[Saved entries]
————————

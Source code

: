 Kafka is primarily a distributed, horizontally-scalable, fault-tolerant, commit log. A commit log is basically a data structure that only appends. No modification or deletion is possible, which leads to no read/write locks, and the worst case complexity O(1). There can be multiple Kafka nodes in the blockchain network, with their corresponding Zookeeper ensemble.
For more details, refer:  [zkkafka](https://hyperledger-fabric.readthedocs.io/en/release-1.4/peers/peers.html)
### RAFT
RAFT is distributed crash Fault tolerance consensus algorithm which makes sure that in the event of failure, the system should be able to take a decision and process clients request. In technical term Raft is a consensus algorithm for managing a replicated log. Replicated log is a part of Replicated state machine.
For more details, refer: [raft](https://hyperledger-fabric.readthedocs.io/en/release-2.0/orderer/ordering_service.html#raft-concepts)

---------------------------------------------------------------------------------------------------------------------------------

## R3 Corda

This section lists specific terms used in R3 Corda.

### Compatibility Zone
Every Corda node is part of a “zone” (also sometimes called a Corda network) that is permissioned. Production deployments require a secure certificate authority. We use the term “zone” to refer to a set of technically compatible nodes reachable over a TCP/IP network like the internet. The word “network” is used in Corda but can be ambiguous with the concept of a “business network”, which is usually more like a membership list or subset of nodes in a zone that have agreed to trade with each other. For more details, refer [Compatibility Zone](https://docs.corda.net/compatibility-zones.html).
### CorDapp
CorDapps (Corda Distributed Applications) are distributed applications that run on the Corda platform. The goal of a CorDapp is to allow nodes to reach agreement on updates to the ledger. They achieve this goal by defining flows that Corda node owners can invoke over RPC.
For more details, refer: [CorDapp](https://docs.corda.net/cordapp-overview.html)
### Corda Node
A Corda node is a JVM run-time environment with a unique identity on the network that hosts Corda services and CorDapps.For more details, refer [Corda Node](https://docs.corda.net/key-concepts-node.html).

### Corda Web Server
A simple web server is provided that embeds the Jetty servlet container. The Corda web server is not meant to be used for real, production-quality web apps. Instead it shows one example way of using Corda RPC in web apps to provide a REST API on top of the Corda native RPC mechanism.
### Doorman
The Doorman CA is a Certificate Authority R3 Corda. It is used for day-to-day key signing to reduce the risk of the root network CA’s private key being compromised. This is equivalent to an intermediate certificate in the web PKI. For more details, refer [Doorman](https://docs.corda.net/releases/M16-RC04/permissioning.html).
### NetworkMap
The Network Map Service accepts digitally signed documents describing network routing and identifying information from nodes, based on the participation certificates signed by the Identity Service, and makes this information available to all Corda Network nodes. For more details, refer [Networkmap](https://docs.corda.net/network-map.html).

————————

→ **PROBLEM REQUIREMENTS**:
Copy the entries exactly, leaving no line out.

→ **RESULT FOR THIS TASK**:
Source code

: Kafka is primarily a distributed, horizontally-scalable, fault-tolerant, commit log. A commit log is basically a data structure that only appends. No modification or deletion is possible, which leads to no read/write locks, and the worst case complexity O(1). There can be multiple Kafka nodes in the blockchain network, with their corresponding Zookeeper ensemble.
For more details, refer:  [zkkafka](https://hyperledger-fabric.readthedocs.io/en/release-1.4/peers/peers.html)
### RAFT
RAFT is distributed crash Fault tolerance consensus algorithm which makes sure that in the event of failure, the system should be able to take a decision and process clients request. In technical term Raft is a consensus algorithm for managing a replicated log. Replicated log is a part of Replicated state machine.
For more details, refer: [raft](https://hyperledger-fabric.readthedocs.io/en/release-2.0/orderer/ordering_service.html#raft-concepts)

---------------------------------------------------------------------------------------------------------------------------------

## R3 Corda

This section lists specific terms used in R3 Corda.

### Compatibility Zone
Every Corda node is part of a “zone” (also sometimes called a Corda network) that is permissioned. Production deployments require a secure certificate authority. We use the term “zone” to refer to a set of technically compatible nodes reachable over a TCP/IP network like the internet. The word “network” is used in Corda but can be ambiguous with the concept of a “business network”, which is usually more like a membership list or subset of nodes in a zone that have agreed to trade with each other. For more details, refer [Compatibility Zone](https://docs.corda.net/compatibility-zones.html).
### CorDapp
CorDapps (Corda Distributed Applications) are distributed applications that run on the Corda platform. The goal of a CorDapp is to allow nodes to reach agreement on updates to the ledger. They achieve this goal by defining flows that Corda node owners can invoke over RPC.
For more details, refer: [CorDapp](https://docs.corda.net/cordapp-overview.html)
### Corda Node
A Corda node is a JVM run-time environment with a unique identity on the network that hosts Corda services and CorDapps.For more details, refer [Corda Node](https://docs.corda.net/key-concepts-node.html).

### Corda Web Server
A simple web server is provided that embeds the Jetty servlet container. The Corda web server is not meant to be used for real, production-quality web apps. Instead it shows one example way of using Corda RPC in web apps to provide a REST API on top of the Corda native RPC mechanism.
### Doorman
The Doorman CA is a Certificate Authority R3 Corda. It is used for day-to-day key signing to reduce the risk of the root network CA’s private key being compromised. This is equivalent to an intermediate certificate in the web PKI. For more details, refer [Doorman](https://docs.corda.net/releases/M16-RC04/permissioning.html).
### NetworkMap
The Network Map Service accepts digitally signed documents describing network routing and identifying information from nodes, based on the participation certificates signed by the Identity Service, and makes this information available to all Corda Network nodes. For more details, refer [Networkmap](https://docs.corda.net/network-map.html).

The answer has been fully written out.